RECORD EXCERPTS:
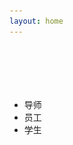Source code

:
 ```yaml
---
layout: home
---
```

<!--index.md-->

 <img  src="./favicon.jpg" border="0" style="display:none;"/>
<div class="container head" style="height:70px;">
</div>
<link href="./css/dialog.css" rel="stylesheet">

<div class="container">
	<input type="hidden" id="people_json" value='{"tutor":[{"id":"1","name":"李凤华","img":"./images/lifenghua.jpg","introduce":"李凤华，男，1966年3月出生，中国科学院信息工程研究所研究员、博士生导师，曾为北京电子科技学院教授、西安电子科技大学通信工程学院兼职教授、博士生导师，中国科学院“百人计划”学者。","span_id":"span_1"},{"id":"2","name":"牛犇","img":"./images/niuben.jpg","introduce":"牛犇，助理研究员，主要研究方向网络安全、信息保护。获国家留学基金委资助赴美国宾夕法尼亚州立大学访问交流两年，担任ICC 2015隐私保护技术分会主席；申请发明专利4项，在INFOCOM等国际会议或期刊上发表学术论文20余篇。","span_id":"span_2"},{"id":"3","name":"郭云川","img":"./images/guoyunchuan.jpg","introduce":"待补充","span_id":"span_3"},{"id":"4","name":"王竹","img":"./images/wangzhu.jpg","introduce":"王竹，工学博士，硕士生导师。主持国家自然科学基金一项，所级密码专项两项，先后参与国家科技支撑计划，国家863重大专项，中科院先导专项等课题的研究工作，发表论文20余篇。主要研究方向为密码理论与技术。","span_id":"span_4"}],"worker":[{"id":"1","name":"耿魁","img":"./images/gengkui.jpg","introduce":"耿魁，助理研究员，主要从事网络安全、密码系统等方面研究，作为核心成员参与国家重点研发计划、863计划、国家自然科学基金、国家发改委信息安全专项等项目10余项；在Chinese Journal of Electronics、通信学报、IEEE TCC等期刊或国际会议发表SCI/EI检索论文11篇；申请国家/国防发明专利8项；获得省部级一等奖1项、二等奖1项。","span_id":"span_1"},{"id":"2","name":"张巧夺","img":"./images/zhangqiaoduo.jpg","introduce":"张巧夺，女，1990年6月出生，中国科学院信息工程研究所助理工程师，研究方向网络安全管控技术及相关理论。","span_id":"span_2"},{"id":"3","name":"张玲翠","img":"./images/zhanglingcui.jpg","introduce":"张玲翠，1986年9月生，本科毕业于东北大学信息安全专业，硕士毕业于北京邮电大学计算机专业，中科院信工所在职博士，2013年入职中科院信息工程研究所，现为工程师二级，参与十二五863计划项目、BMJ项目，参与十三五重点研发计划项目，主要研究网络安全、信息保护。","span_id":"span_3"},{"id":"4","name":"周曙光","img":"./images/zhoushuguang.jpg","introduce":"待补充","span_id":"span_4"},{"id":"5","name":"王震","img":"./images/wangzhen.jpg","introduce":"王震，中科院信息工程研究所博士后，杭州电子科技大学副研究员，硕士生导师。分别于2007、2009、2016年在大连理工大学获得学士、硕士、博士学位。曾为大连理工大学助理工程师、工程师、新加坡南洋理工大学Research Associate。主持国家自然科学基金1项、浙江省自然科学基金1项。 研究兴趣包括:博弈论、网络科学、信誉系统、隐私保护和访问控制。发表论文40余篇。","span_id":"span_5"}],"student":[{"id":"1","name":"寇文龙","tutor":"李凤华研究员","img":"./images/kouwenlong.jpg","introduce":"寇文龙，男，1990年生，信息安全专业在读博士，熟练使用C、Shell脚本，熟悉Linux，热衷于探索操作系统的真相。","span_id":"span_1"},{"id":"2","name":"华佳烽","tutor":"李凤华研究员","img":"./images/huajiafeng.jpg","introduce":"华佳烽，西安电子科技大学密码学专业在读博士生，研究方向为隐私保护，主要聚焦于在线预诊断系统和远程医疗监测系统中的隐私泄露问题。","span_id":"span_2"},{"id":"3","name":"孙哲","tutor":"李凤华研究员","img":"./images/sunzhe.jpg","introduce":"孙哲，男，安徽安庆人，14级信息安全专业在读博士。研究方向隐私保护，爱好阅读、游泳。","span_id":"span_3"},{"id":"4","name":"陈黎丽","tutor":"李凤华研究员","img":"./images/chenlili.jpg","introduce":"陈黎丽，女，山东人，密码学专业在读博士生。本科毕业于南京信息工程大学，硕士毕业于兰州理工大学。目前主要进行采集策略方案的研究，对C语言有一定的了解。工作之余，热爱播音主持，喜欢瑜伽，游泳等运动。","span_id":"span_4"},{"id":"5","name":"王新宇","tutor":"李凤华研究员","img":"./images/wangxinyu.jpg","introduce":"王新宇，计算机专业系统与结构专业在读博士生，方向为隐私保护。主要研究移动客户端中用户隐私泄露问题。热爱编程，专注软件架构和面向对象语言理论。熟练使用各种编程IDE平台以及快捷键。常用C/C++、JAVA、Python语言开发。","span_id":"span_5"},{"id":"6","name":"李子孚","tutor":"李凤华研究员","img":"./images/lizifu.jpg","introduce":"李子孚，2014级硕士（2016级转博），访问控制方向，熟悉C、网络编程，java处于起步中~爱好养花、游泳、乒乓、轮滑。人生信条：仰望星空， 脚踏实地。","span_id":"span_6"},{"id":"27","name":"房梁","tutor":"方滨兴","img":"./images/fangliang.jpg","introduce":"山西太原人士，北京邮电大学2013级博士，研究方向是访问控制，马上要毕业加入NSP啦~~平时呢喜欢打打篮球，看看历史书~~","span_id":"span_27"},{"id":"7","name":"李勇俊","tutor":"李凤华研究员","img":"./images/liyongjun.jpg","introduce":"李勇俊，浙江丽水人，信工所2014级硕博连读研究生。个人理念：在纷繁复杂中保持内心的坚定、 笃实与从容， 始终做自己的主人。","span_id":"span_7"},{"id":"8","name":"刘子文","tutor":"郭云川副研究员","img":"./images/liuziwen.jpg","introduce":"刘子文，男，湖北咸宁人，2015级信息工程研究所计算机技术硕士，使用的编程语言是C语言，有一定的学习能力，喜欢的运动是羽毛球。","span_id":"span_8"},{"id":"9","name":"田博修","tutor":"李凤华研究员","img":"./images/tianboxiu.jpg","introduce":"田博修，研究生三年级，湖北荆州人。平时热爱游泳、篮球等运动，喜爱读书。熟练使用Java、Scala，有分布式计算、后台开发、多线程、异步I/O编程、数据挖掘和分析经验。","span_id":"span_9"},{"id":"5","name":"吕梦凡","tutor":"李凤华研究员","img":"./images/lvmengfan.jpg","introduce":"吕梦凡，福建宁德人，信息工程研究所2015级硕士研究生。熟悉使用Linux／C语言，研究内容为计算机网络相关方向。","span_id":"span_5"},{"id":"10","name":"陈鹏翔","tutor":"郭云川副研究员","img":"./images/chenpengxiang.jpg","introduce":"陈鹏翔，湖北人，16级专业硕士。爱好运动，旅游。比较熟悉java语言，对redis，以及spring，netty等开源框架比较感兴趣。","span_id":"span_10"},{"id":"11","name":"李凌","tutor":"李凤华研究员","img":"./images/liling.jpg","introduce":"李凌，湖南浏阳人，信息工程研究所五室NSP 2016级小硕士一枚。熟悉Linux C/C++。工作学习之余，爱好游泳、羽毛球等运动。","span_id":"span_11"},{"id":"12","name":"杨正坤","tutor":"郭云川副研究员","img":"./images/yangzhengkun.jpg","introduce":"杨正坤，热衷于ML/DL的amateur一枚，偏爱Python/C++，来自于美丽的火锅之城--重庆。钟爱的学习准则是--不偷懒，善独思。","span_id":"span_12"},{"id":"13","name":"李丁焱","tutor":"李凤华研究员","img":"./images/lidingyan.jpg","introduce":"李丁焱，山西临汾人，本科毕业于中央财经大学，16级学术硕士，踏实肯干，为人随和，希望未来的两年里能在李老师和各位老师以及师兄师姐们的悉心指导下，在科研和工程领域都能取得较大的进步。","span_id":"span_13"},{"id":"14","name":"金伟","tutor":"李凤华研究员","img":"./images/jinwei.jpg","introduce":"金伟，生源地为北京。目前是NSP组研二在读学生，本科是中央财经大学信息安全专业，于2016年大四进入NSP组，在工程组进行工程锻炼，在访问控制组结合理论进行研究，很喜欢组里努力向上的氛围。在今后，愿踏踏实实打好工程基础、提升论文水平，为组里做贡献、为自己积累实力，增强优势、填补短板。我喜欢舞蹈和运动，可以用在科研之余调节好自己，需要时娱乐大家，性格活泼开朗，认真负责，集体荣誉感强。","span_id":"span_14"},{"id":"15","name":"王瀚仪","tutor":"李凤华研究员","img":"./images/wanghanyi.jpg","introduce":"王瀚仪，2016级直博生，开朗活泼的正能量选手，NSP团队的理论组成员，主要方向为位置隐私保护，兼顾组内的出国报销等事宜；热爱唱歌跳舞运动，希望自己能够在博士期间科研、生活双丰收！","span_id":"span_15"},{"id":"16","name":"黄文博","tutor":"李凤华研究员","img":"./images/huangwenbo.jpg","introduce":"我来自山西太原，西安电子科技大学2016级计算机科学与技术专业在读硕士研究所，本科为燕山大学计算机科学与技术专业。目前在所里作为客座学生就读（2017年9月2日起）。对c++和c比较熟悉，喜欢数学和计算机。","span_id":"span_16"},{"id":"17","name":"陈佩","tutor":"李凤华研究员","img":"./images/chenpei.jpg","introduce":"陈佩，生于1993年，本科毕业自上海大学。平时业余时间多琢磨代码，喜欢看武侠小说和编程书籍。熟悉C/C++、Python、Java等常见语言，它们是我手中的刀和剑。","span_id":"span_17"},{"id":"18","name":"贺坤","tutor":"王竹副研究员","img":"./images/hekun.jpg","introduce":"贺坤，2017级硕士，，平时对linux c较为熟悉，组内做过天地一体化中的采集系统的相关工作。来自于安徽省安庆市。平时爱好运动，喜欢篮球、乒乓球、羽毛球等球类运动。","span_id":"span_18"},{"id":"19","name":"张晗","tutor":"郭云川副研究员","img":"./images/zhanghan.jpg","introduce":"张晗，安徽淮北人，毕业于四川大学，信息工程研究所五室硕士一年级在读，在组里实习期间参与了一些工程任务。喜欢旅游、运动。","span_id":"span_19"},{"id":"20","name":"尹沛捷","tutor":"李凤华研究员","img":"./images/yinpeijie.jpg","introduce":"尹沛捷，女，1995年3月生，陕西汉中人。2017年9月加入NSP。爱好广泛，钟爱体育运动，热别是羽毛球、篮球。","span_id":"span_20"},{"id":"21","name":"杨志东","tutor":"李凤华研究员","img":"./images/yangzhidong.jpg","introduce":"2017级计算机技术专业硕士，来自于辽宁锦州，毕业于哈尔滨工业大学(威海)，为人随和，求知欲强，喜欢运动，酷爱篮球。","span_id":"span_21"},{"id":"22","name":"诸天逸","tutor":"李凤华研究员","img":"./images/zhutianyi.jpg","introduce":"诸天逸，男，江苏无锡人，毕业于南京信息工程大学，现就读于中国科学院信息工程研究所，网络空间安全专业直博一年级。","span_id":"span_22"},{"id":"23","name":"袁青云","tutor":"王竹副研究员","img":"./images/yuanqingyun.jpg","introduce":"袁青云，男，湖北孝感人，2017级信息工程研究所信号与信息处理硕士，使用C语言、matlab编程，平时喜欢健身，看喜剧节目。","span_id":"span_23"},{"id":"24","name":"曹晓刚","tutor":"李凤华研究员","img":"./images/caoxiaogang.jpg","introduce":"曹晓刚，客座本科生，准NSPer，爱好打篮球，写文章，喜欢科比，喜欢他不服输的曼巴精神。喜欢随便写点东西，想起什么就写什么，也没啥流派，单纯的喜欢。喜欢猫狗等小动物。","span_id":"span_24"},{"id":"25","name":"李根","tutor":"郭云川副研究员","img":"./images/ligen.jpg","introduce":"我来自湖北鄂州，信息安全专业大四在读，目前在所里作为客座学生就读。对java和c比较熟悉，喜欢敲代码的感觉。作为有着一颗文艺心的理工男，除了唱歌没啥爱好。","span_id":"span_25"},{"id":"26","name":"童红明","tutor":"李凤华研究员","img":"./images/tonghongming.jpg","introduce":"童红明，湖北省赤壁市人，本科毕业于西安电子科技大学计算机科学与技术专业，现为西电计算机科学与技术专业研二硕士，信工所客座学生，热衷于移动端与前端开发，在NSP组内负责天地一体化管控平台前端开发。","span_id":"span_26"}]}' />
	<div class="row-xs-12" >
        <div class="col-xs-3 col-sm-3" > 
		<ul>
            <li class="list-group-item"><span id="tutor_c" style="cursor:pointer">导师</span></li>
            <li class="list-group-item"><span id="worker_c" style="cursor:pointer">员工</span></li>
            <li class="list-group-item"><span id="student_c" style="cursor:pointer">学生</span></li>
        </ul>
        </div>
        <div class="col-xs-9 col-sm-9">
			<table class="table">
				<caption id="caption"></caption>
				<tbody id="tbody">
				</tbody>
			</table>
        </div>
    </div>
</div>


<div class="dialog dialog_add" style="display: hidden;">
	<section class="dial_close"></section>
	<div id="img" style="text-align:center;margin-top:10px;"></div>
	<div id="name" style="text-align:center;margin-top:10px;"></div>
	<div id="student" style="text-align:center;margin-top:10px;"></div>
	<div id="tutor" style="text-align:center;margin-top:10px;"></div>
	<div id="introduce" style="margin-top:10px;margin-left:10px;margin-right:10px;"></div>
</div>
<script type="text/javascript">
	function f(str){
		if(str=="tutor")
			w = $("#caption")[0].innerHTML='导师';
		else if(str=="worker")
			w = $("#caption")[0].innerHTML='员工';
		else if(str=="student")
			w = $("#caption")[0].innerHTML='学生';
		w = $("#caption").width();
		$("#tbody")[0].innerHTML="";
		//列数
		var col_count = parseInt(w/80);
		var a = eval('(' + $("#people_json")[0].value + ')');
		var tutor_count = a[str].length
		//行数
		var row_count = parseInt(tutor_count/col_count+1);
		for(i=0;i<row_count;i++){
			var row = document.createElement('tr'); //创建行 
			for(j=0;j<col_count;j++){
				if(i*col_count+j>=tutor_count){
					break;
				}else{
					var idCell = document.createElement('td');
					idCell.innerHTML = "<span class='span_c' id="+a[str][i*col_count+j]['span_id']+" style='cursor:pointer;'>"+a[str][i*col_count+j]['name']+"</span>"; //填充数据 
					row.appendChild(idCell); 
				}
			}
			tbody.appendChild(row);
		}
		$(".span_c").click(function(){
			var id = $(this)[0].id;
			var a = eval('(' + $("#people_json")[0].value + ')');
			var str;
			if($("#caption")[0].innerHTML=='导师')
				str="tutor";
			else if($("#caption")[0].innerHTML=='员工')
				str="worker";
			else if($("#caption")[0].innerHTML=='学生')
				str="student";
			for(i=0;i<a[str].length;i++){
				if(a[str][i]['span_id']==id){
					var obj=a[str][i];
					break;
				}
			}
			$(".dialog").show(100,function(){
				$(".dialog").addClass("dialog_add");
				$(".dial_close").addClass("dial_close_add");
				$(".dial_area").focus();
				$(".dial_close").removeClass("dial_close_add");
				$("#img")[0].innerHTML='<img src='+obj['img']+' style="margin:0;auto;width:145px;height:200px;">';
				$("#tutor")[0].innerHTML='';
				$("#student")[0].innerHTML='';
				$("#name")[0].innerHTML='<h2 style="margin:0;auto;">'+obj['name']+'</h2>';
				if(str=='tutor'){
					if(obj["student"] != undefined)
						$("#student")[0].innerHTML='<h3 style="margin:0;auto;">学生：'+obj['student']+'</h3>';
				}else if(str=='student'){
					if(obj["tutor"] != undefined )
					$("#tutor")[0].innerHTML='<h3 style="margin:0;auto;">导师：'+obj['tutor']+'</h3>';
				}
				$("#introduce")[0].innerHTML=obj['introduce'];
			});
		});
		$(".dial_close").click(function(){
				$("#introduce")[0].innerHTML='';
			$(this).addClass("dial_close_add");
			$(".dialog").delay(100).hide(400,function(){
				$(".dialog").removeClass("dialog_add");
				$(".dial_close").addClass("dial_close_add");
			});
		});
	}

	function tutor(){
		f('tutor');
	}
	function worker(){
		f('worker');
	}
	function student(){
		f('student');
	}
	$("#tutor_c").click(tutor);
	$("#worker_c").click(worker);
	$("#student_c").click(student);
	
	$(document).ready(function(){
		tutor();
		$(window).resize(function(){
			if($("#caption")[0].innerHTML=='导师')
				tutor()
			else if($("#caption")[0].innerHTML=='员工')
				worker()
			else if($("#caption")[0].innerHTML=='学生')
				student();
			
		});
	});
</script>

<!--End index.html-->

TASK DETAILS:
I'd like every line with the string "idCell" copied from the listing.

TASK RESULT:
					var idCell = document.createElement('td');
					idCell.innerHTML = "<span class='span_c' id="+a[str][i*col_count+j]['span_id']+" style='cursor:pointer;'>"+a[str][i*col_count+j]['name']+"</span>"; //填充数据 
					row.appendChild(idCell); 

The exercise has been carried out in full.